Stored data entries
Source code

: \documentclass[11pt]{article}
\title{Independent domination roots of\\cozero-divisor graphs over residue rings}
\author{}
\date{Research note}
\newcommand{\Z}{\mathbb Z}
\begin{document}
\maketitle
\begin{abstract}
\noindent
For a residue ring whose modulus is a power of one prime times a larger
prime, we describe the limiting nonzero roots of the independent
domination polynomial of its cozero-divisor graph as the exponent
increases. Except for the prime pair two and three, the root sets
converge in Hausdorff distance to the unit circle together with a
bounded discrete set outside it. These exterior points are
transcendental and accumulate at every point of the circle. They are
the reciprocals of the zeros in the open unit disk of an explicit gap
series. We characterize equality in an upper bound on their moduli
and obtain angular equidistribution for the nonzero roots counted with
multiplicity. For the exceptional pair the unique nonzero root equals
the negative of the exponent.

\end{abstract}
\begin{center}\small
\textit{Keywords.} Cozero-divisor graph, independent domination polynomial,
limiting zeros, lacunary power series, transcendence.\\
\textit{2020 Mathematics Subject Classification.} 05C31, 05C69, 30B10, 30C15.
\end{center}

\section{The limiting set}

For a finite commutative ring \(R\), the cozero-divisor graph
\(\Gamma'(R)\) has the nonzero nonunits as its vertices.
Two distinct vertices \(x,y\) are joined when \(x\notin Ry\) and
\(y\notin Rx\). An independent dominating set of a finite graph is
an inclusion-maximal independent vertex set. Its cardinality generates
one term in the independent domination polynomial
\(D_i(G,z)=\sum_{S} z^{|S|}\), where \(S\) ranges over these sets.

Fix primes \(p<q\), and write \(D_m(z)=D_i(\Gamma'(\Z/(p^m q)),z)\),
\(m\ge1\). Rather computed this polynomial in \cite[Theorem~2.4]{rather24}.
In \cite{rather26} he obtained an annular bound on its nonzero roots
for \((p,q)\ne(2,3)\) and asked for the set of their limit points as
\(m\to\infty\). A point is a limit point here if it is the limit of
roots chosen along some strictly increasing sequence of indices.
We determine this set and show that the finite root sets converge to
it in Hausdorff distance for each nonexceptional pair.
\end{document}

● Work instructions
What you return must be an exact retyping of the lines above starting at the line with "as its vertices." and ending at the line with "roots chosen along", and nothing besides.

● Your response
\(\Gamma'(R)\) has the nonzero nonunits as its vertices.
Two distinct vertices \(x,y\) are joined when \(x\notin Ry\) and
\(y\notin Rx\). An independent dominating set of a finite graph is
an inclusion-maximal independent vertex set. Its cardinality generates
one term in the independent domination polynomial
\(D_i(G,z)=\sum_{S} z^{|S|}\), where \(S\) ranges over these sets.

Fix primes \(p<q\), and write \(D_m(z)=D_i(\Gamma'(\Z/(p^m q)),z)\),
\(m\ge1\). Rather computed this polynomial in \cite[Theorem~2.4]{rather24}.
In \cite{rather26} he obtained an annular bound on its nonzero roots
for \((p,q)\ne(2,3)\) and asked for the set of their limit points as
\(m\to\infty\). A point is a limit point here if it is the limit of
roots chosen along some strictly increasing sequence of indices.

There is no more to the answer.